(Exercise objective) Go through the entries and copy every line that has the string "Identify" in it.

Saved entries
■ ■ ■ ■

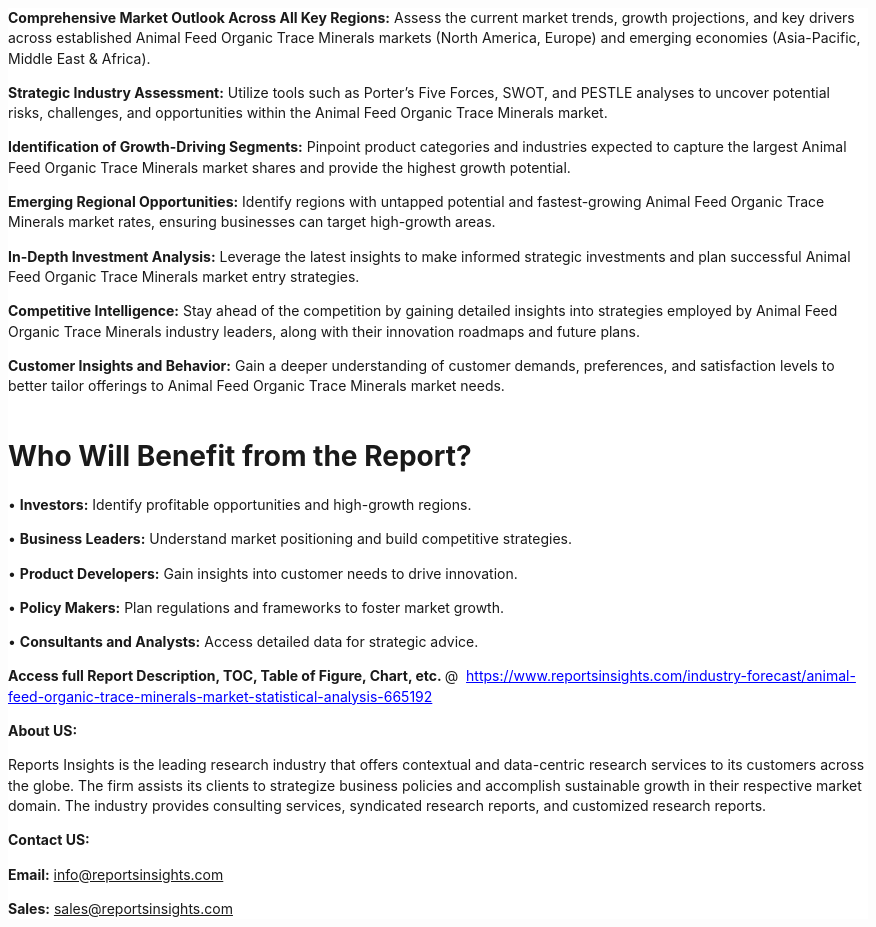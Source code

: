 <strong>Comprehensive Market Outlook Across All Key Regions:</strong>
Assess the current market trends, growth projections, and key drivers across established Animal Feed Organic Trace Minerals markets (North America, Europe) and emerging economies (Asia-Pacific, Middle East & Africa).

<strong>Strategic Industry Assessment:</strong>
Utilize tools such as Porter’s Five Forces, SWOT, and PESTLE analyses to uncover potential risks, challenges, and opportunities within the Animal Feed Organic Trace Minerals market.

<strong>Identification of Growth-Driving Segments:</strong>
Pinpoint product categories and industries expected to capture the largest Animal Feed Organic Trace Minerals market shares and provide the highest growth potential.

<strong>Emerging Regional Opportunities:</strong>
Identify regions with untapped potential and fastest-growing Animal Feed Organic Trace Minerals market rates, ensuring businesses can target high-growth areas.

<strong>In-Depth Investment Analysis:</strong>
Leverage the latest insights to make informed strategic investments and plan successful Animal Feed Organic Trace Minerals market entry strategies.

<strong>Competitive Intelligence:</strong>
Stay ahead of the competition by gaining detailed insights into strategies employed by Animal Feed Organic Trace Minerals industry leaders, along with their innovation roadmaps and future plans.

<strong>Customer Insights and Behavior:</strong>
Gain a deeper understanding of customer demands, preferences, and satisfaction levels to better tailor offerings to Animal Feed Organic Trace Minerals market needs.

# <strong>Who Will Benefit from the Report?</strong>

• <strong>Investors:</strong> Identify profitable opportunities and high-growth regions.

• <strong>Business Leaders:</strong> Understand market positioning and build competitive strategies.

• <strong>Product Developers:</strong> Gain insights into customer needs to drive innovation.

• <strong>Policy Makers:</strong> Plan regulations and frameworks to foster market growth.

• <strong>Consultants and Analysts:</strong> Access detailed data for strategic advice.
</ul>
<strong>Access full Report Description, TOC, Table of Figure, Chart, etc. </strong>@  <a href=https://www.reportsinsights.com/industry-forecast/animal-feed-organic-trace-minerals-market-statistical-analysis-665192 style=color:#0000ff;>https://www.reportsinsights.com/industry-forecast/animal-feed-organic-trace-minerals-market-statistical-analysis-665192</a></font>

<strong><strong>About US</strong>:</strong>

Reports Insights is the leading research industry that offers contextual and data-centric research services to its customers across the globe. The firm assists its clients to strategize business policies and accomplish sustainable growth in their respective market domain. The industry provides consulting services, syndicated research reports, and customized research reports.

<strong>Contact US:</strong>

<p class=""""><b>Email:</b> <a href=mailto:info@reportsinsights.com>info@reportsinsights.com</a></p>
<p class=""""><b>Sales:</b> <a href=mailto:sales@reportsinsights.com>sales@reportsinsights.com</a></p>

■ ■ ■ ■

(Result of this task)
Identify regions with untapped potential and fastest-growing Animal Feed Organic Trace Minerals market rates, ensuring businesses can target high-growth areas.
• <strong>Investors:</strong> Identify profitable opportunities and high-growth regions.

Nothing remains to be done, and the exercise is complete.